Crystal: Different behaviour of #write action between SSL client socket and TCPSocket

Created on 11 Dec 2017 · 27Comments · Source: crystal-lang/crystal

Writing the feature that can switch between TCPSocket and OpenSSL::SSL::Socket::Client. Instance type is the union of these classes.
The main thing is that the server (external library) manages the type in his first message.

require "socket"
require "openssl"
require "json"

class Connection
  alias Sock = TCPSocket | OpenSSL::SSL::Socket::Client

  @socket : Sock = TCPSocket.new "localhost", 4222

  def initialize
    json = JSON.parse @socket.gets.to_s

    if json[ "tls_required" ] == true # did not work without "== true"
      context = OpenSSL::SSL::Context::Client.new
      context.verify_mode = OpenSSL::SSL::VerifyMode::NONE
      @socket = OpenSSL::SSL::Socket::Client.new @socket, context, true
    end

    # The problem is here
    @socket.write "Hello, world!\r\n".to_slice
  end
end

Connection.new
p :connected
gets

#write of SSL socket requires to_slice, TCPSocket works perfectly even with strings.

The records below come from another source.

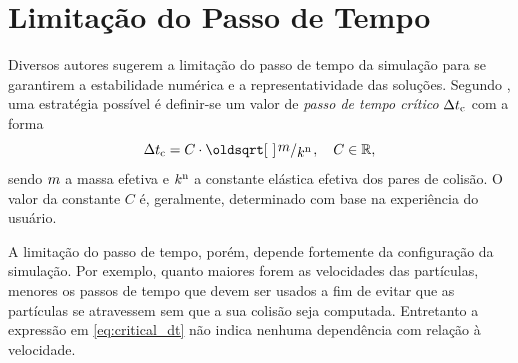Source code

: 




\section{Limitação do Passo de Tempo}

Diversos autores sugerem a limitação do passo de tempo da simulação para se garantirem a estabilidade numérica e a representatividade das soluções. Segundo , uma estratégia possível é definir-se um valor de \textit{passo de tempo crítico} \(\Delta t_{\text{c}}\) com a forma
\begin{equation} \label{eq:critical_dt}
	\criticalDt = C\cdot\sqrt{\bigslant{\mass}{\effectiveNormalElastic}},\quad C\in\real,
\end{equation}
sendo \(m\) a massa efetiva e \(k^{\text{n}}\) a constante elástica efetiva dos pares de colisão. O valor da constante \(C\) é, geralmente, determinado com base na experiência do usuário.

A limitação do passo de tempo, porém, depende fortemente da configuração da simulação. Por exemplo, quanto maiores forem as velocidades das partículas, menores os passos de tempo que devem ser usados a fim de evitar que as partículas se atravessem sem que a sua colisão seja computada. Entretanto a expressão em \eqref{eq:critical_dt} não indica nenhuma dependência com relação à velocidade.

1.a) If @socket is TCPSocket then server accepts message immediately.
1.b) If @socket is the SSL socket, it uses buffer and does not send a message until call #flush directly:

loop{
  @socket.write "Word\r\n".to_slice
  sleep 0.5
}

did not send a message for a several minutes.

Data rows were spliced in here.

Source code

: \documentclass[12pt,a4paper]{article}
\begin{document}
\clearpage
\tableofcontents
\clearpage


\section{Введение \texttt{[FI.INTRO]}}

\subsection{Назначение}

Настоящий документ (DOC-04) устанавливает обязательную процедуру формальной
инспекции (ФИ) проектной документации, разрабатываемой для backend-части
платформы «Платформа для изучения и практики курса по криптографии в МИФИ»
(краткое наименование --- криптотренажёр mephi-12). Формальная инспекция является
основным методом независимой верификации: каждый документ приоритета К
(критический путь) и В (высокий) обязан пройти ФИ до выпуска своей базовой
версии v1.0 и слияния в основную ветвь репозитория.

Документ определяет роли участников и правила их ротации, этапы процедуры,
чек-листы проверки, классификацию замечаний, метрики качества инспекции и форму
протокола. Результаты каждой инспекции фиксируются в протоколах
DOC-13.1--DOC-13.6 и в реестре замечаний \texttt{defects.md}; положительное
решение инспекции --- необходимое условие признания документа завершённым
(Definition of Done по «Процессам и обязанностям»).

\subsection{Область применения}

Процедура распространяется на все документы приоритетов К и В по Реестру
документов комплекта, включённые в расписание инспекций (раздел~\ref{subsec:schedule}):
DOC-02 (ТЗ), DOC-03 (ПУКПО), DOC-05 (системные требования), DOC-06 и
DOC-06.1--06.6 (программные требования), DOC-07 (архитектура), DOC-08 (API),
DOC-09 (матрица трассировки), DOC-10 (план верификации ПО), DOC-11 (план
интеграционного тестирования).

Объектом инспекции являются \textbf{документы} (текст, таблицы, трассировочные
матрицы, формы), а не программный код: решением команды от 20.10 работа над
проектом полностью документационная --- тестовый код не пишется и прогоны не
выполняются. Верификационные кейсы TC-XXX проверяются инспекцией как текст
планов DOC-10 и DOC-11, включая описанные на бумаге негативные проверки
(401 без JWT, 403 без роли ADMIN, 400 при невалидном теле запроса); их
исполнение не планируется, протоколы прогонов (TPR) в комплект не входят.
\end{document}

2.a) Using #unbuffered_write for SSL socket works fine.
2.b) #unbuffered_write for TCPSocket raises: private method 'unbuffered_write' called for IO::FileDescriptor.

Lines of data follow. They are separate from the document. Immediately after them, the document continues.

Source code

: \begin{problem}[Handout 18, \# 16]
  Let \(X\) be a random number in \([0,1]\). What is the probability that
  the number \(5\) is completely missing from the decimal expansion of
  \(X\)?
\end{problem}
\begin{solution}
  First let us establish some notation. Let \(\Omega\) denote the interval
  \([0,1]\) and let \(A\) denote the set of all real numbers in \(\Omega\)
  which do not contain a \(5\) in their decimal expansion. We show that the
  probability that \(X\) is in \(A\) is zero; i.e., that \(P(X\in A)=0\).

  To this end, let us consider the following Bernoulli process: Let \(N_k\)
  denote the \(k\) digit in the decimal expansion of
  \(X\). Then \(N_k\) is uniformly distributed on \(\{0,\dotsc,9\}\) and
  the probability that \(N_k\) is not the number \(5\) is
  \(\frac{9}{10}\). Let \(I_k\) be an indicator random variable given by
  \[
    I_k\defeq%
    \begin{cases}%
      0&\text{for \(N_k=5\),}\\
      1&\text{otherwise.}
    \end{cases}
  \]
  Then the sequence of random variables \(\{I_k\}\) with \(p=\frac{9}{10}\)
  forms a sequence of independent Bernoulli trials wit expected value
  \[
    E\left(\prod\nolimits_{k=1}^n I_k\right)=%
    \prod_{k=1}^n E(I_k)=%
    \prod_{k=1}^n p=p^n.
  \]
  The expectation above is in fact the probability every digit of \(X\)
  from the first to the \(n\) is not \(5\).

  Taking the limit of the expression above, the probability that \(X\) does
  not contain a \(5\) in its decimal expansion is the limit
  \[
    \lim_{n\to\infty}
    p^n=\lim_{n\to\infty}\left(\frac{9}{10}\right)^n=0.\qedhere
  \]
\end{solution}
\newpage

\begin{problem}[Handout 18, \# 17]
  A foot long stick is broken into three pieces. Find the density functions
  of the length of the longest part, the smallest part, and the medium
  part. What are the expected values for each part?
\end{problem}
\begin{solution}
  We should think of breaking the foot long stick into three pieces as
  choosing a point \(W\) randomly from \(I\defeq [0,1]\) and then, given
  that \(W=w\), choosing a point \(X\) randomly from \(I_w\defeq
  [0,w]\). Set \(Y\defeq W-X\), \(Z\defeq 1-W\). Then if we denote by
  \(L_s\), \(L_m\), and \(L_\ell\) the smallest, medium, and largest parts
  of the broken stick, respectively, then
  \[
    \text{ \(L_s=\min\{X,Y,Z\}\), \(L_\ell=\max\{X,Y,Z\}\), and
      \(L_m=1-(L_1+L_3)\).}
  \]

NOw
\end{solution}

Of course I can use workaround like #as and always check before writing if the server requires SSL or not, but it works slower. Or I can make separated instances for sockets, but I expected that sockets should share the same interface.

Am I missing a better solution? Or this behaviour is perfectly viable for now?

Source

SlayerShadow

Most helpful comment

Coming back to this after a year, I'm interested as to how opinions have changed. I think we all agree that sockets being sync by default is a good idea, but then how should OpenSSL::SSL::Socket behave? As we've seen with the zlib reader/writers, wrapper IOs need to be buffered for good performance. But doing this leads to confusing behaviour such as this.

One option I can think of is to have a convention for wrapping IOs to copy sync status from the underlying IO in initialize.

RX14 on 27 Dec 2018

👍3

All 27 comments

Also, Ruby works similarly in both cases: TCPSocket#write and OpenSSL::SSL::SSLSocket#write.

SlayerShadow on 11 Dec 2017

1) I am certain you are wrong that TCPSocket#write accepts strings. IO#write always takes a slice. If you want to send a string, use io << "string" or even io.puts "string" if you want to get line endings automatically.
2) I'm not sure why TCPSocket doesn't buffer your write, it should. Always call flush when you need to flush the buffered data to the network.
3) unbuffered_write should be private on both.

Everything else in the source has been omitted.